374 results for search: đ Ivermectin Over Counter Usa đ www.Ivermectin-OTC.com đ Ivermectin 12mg Over The Counter đ Order Stromectol 6mg Online Usa - Ivermectin 3mg Uk
Today Guatemalaâs former national police chief Colonel HĂ©ctor Rafael Bol de la Cruz was convicted and sentenced to 40 years in prison for his role in the 1984 kidnapping and disappearance of 27-year-old student union leader Fernando Garcia, who was last seen when officers detained him outside his home. Along with Bol de la Cruz, former senior police officer Jorge Gomez was also tried; he received a sentence of 40 years in prison. That verdict comes in part because of testimony this month by HRDAGâs Patrick Ball, who served as an expert witness and presented data analysis done with colleague Daniel GuzmĂĄn to assess the flow of thousands of ...
The modular nature of the workflow and use of Git allowed us to work on different parts of the project from across the country.
Solving for X documents Patrick's team as they travel to Guatemala, Kosovo, and Liberia, helping human rights supporters apply sophisticated computer analysis to human rights events.
HRDAG is delighted to announce five additions to our team: one new staff member, three summer interns, and one fellow.

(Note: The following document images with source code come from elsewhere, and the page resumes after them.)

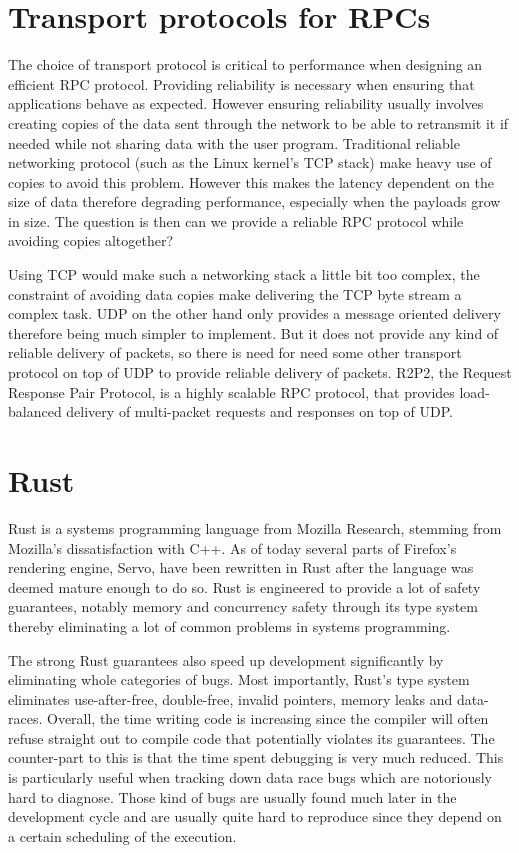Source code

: \section{Transport protocols for RPCs}

The choice of transport protocol is critical to performance when
designing an efficient RPC protocol. Providing reliability is
necessary when ensuring that applications behave as expected. However
ensuring reliability usually involves creating copies of the data sent
through the network to be able to retransmit it if needed while not
sharing data with the user program. Traditional reliable networking
protocol (such as the Linux kernel's TCP stack) make heavy use of
copies to avoid this problem. However this makes the latency dependent
on the size of data therefore degrading performance, especially when
the payloads grow in size. The question is then can we provide a
reliable RPC protocol while avoiding copies altogether?

Using TCP would make such a networking stack a little bit too complex,
the constraint of avoiding data copies make delivering the TCP byte
stream a complex task. UDP on the other hand only provides a message
oriented delivery therefore being much simpler to implement. But it
does not provide any kind of reliable delivery of packets, so there is
need for need some other transport protocol on top of UDP to provide
reliable delivery of packets. R2P2, the Request Response Pair
Protocol, is a highly scalable RPC protocol, that provides
load-balanced delivery of multi-packet requests and responses on top
of UDP.

\section{Rust}

Rust is a systems programming language from Mozilla Research, stemming
from Mozilla's dissatisfaction with C++. As of today several parts of
Firefox's rendering engine, Servo, have been rewritten in Rust after
the language was deemed mature enough to do so. Rust is engineered to
provide a lot of safety guarantees, notably memory and concurrency
safety through its type system thereby eliminating a lot of common
problems in systems programming.

The strong Rust guarantees also speed up development significantly by
eliminating whole categories of bugs. Most importantly, Rust's type system
eliminates use-after-free, double-free, invalid pointers, memory leaks
and data-races. Overall, the time writing code is increasing since the
compiler will often refuse straight out to compile code that
potentially violates its guarantees. The counter-part to this is that
the time spent debugging is very much reduced. This is particularly
useful when tracking down data race bugs which are notoriously hard to
diagnose. Those kind of bugs are usually found much later in the
development cycle and are usually quite hard to reproduce since they
depend on a certain scheduling of the execution.

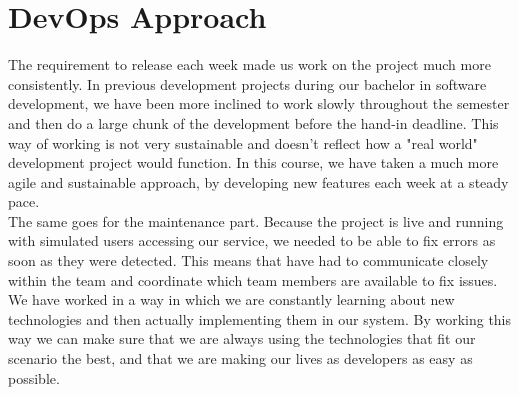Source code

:\section{DevOps Approach}

The requirement to release each week made us work on the project much more consistently. In previous development projects during our bachelor in software development, we have been more inclined to work slowly throughout the semester and then do a large chunk of the development before the hand-in deadline. This way of working is not very sustainable and doesn't reflect how a "real world" development project would function. In this course, we have taken a much more agile and sustainable approach, by developing new features each week at a steady pace.\\

The same goes for the maintenance part. Because the project is live and running with simulated users accessing our service, we needed to be able to fix errors as soon as they were detected. This means that have had to communicate closely within the team and coordinate which team members are available to fix issues.\\

We have worked in a way in which we are constantly learning about new technologies and then actually implementing them in our system. By working this way we can make sure that we are always using the technologies that fit our scenario the best, and that we are making our lives as developers as easy as possible.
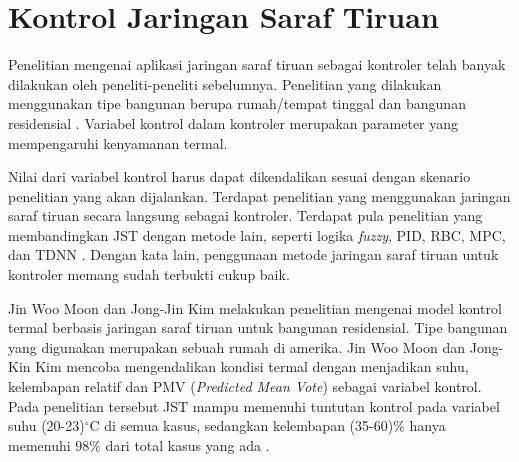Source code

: \section{Kontrol Jaringan Saraf Tiruan}

Penelitian mengenai aplikasi jaringan saraf tiruan sebagai kontroler telah banyak dilakukan oleh peneliti-peneliti sebelumnya. Penelitian yang dilakukan menggunakan tipe bangunan berupa rumah/tempat tinggal \cite{paper22JJkim}\cite{paper22SKJung} dan bangunan residensial \cite{paper22JanDrgona}. Variabel kontrol dalam kontroler merupakan parameter yang mempengaruhi kenyamanan termal.

Nilai dari variabel kontrol harus dapat dikendalikan sesuai dengan skenario penelitian yang akan dijalankan. Terdapat penelitian yang menggunakan jaringan saraf tiruan secara langsung sebagai kontroler. Terdapat pula penelitian yang membandingkan JST dengan metode lain, seperti logika \textit{fuzzy}, PID, RBC, MPC, dan TDNN \cite{paper22JanDrgona}. Dengan kata lain, penggunaan metode jaringan saraf tiruan untuk kontroler memang sudah terbukti cukup baik.


Jin Woo Moon dan Jong-Jin Kim melakukan penelitian mengenai model kontrol termal berbasis jaringan saraf tiruan untuk bangunan residensial. Tipe bangunan yang digunakan merupakan sebuah rumah di amerika. Jin Woo Moon dan Jong-Kin Kim mencoba mengendalikan kondisi termal dengan menjadikan suhu, kelembapan relatif dan PMV (\textit{Predicted Mean Vote}) sebagai variabel kontrol. Pada penelitian tersebut JST mampu memenuhi tuntutan kontrol pada variabel suhu (20-23)$^\circ$C di semua kasus, sedangkan kelembapan (35-60)\% hanya memenuhi 98\% dari total kasus yang ada \cite{paper22JJkim}.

Principled Data Processing is a way to prove to someone, usually yourself, that what you did was right.
Ayyub Ibrahim, Huy Dao, and Tarak Shah (2024). âInnocence Discovery Lab - Harnessing Large Language Models to Surface Data Buried in Wrongful Conviction Case Documents." The Wrongful Conviction Law Review 5 (1):103-25. https://doi.org/10.29173/wclawr112. 31 May, 2024. Copyright (c) 2024 Ayyub Ibrahim, Huy Dao, Tarak Shah. Creative Commons Attribution 4.0 International License.
Ayyub Ibrahim, Huy Dao, and Tarak Shah (2024). âInnocence Discovery Lab – Harnessing Large Language Models to Surface Data Buried in Wrongful Conviction Case Documents.” The Wrongful Conviction Law Review 5 (1):103-25. https://doi.org/10.29173/wclawr112. 31 May, 2024. Copyright (c) 2024 Ayyub Ibrahim, Huy Dao, Tarak Shah. Creative Commons Attribution 4.0 International License.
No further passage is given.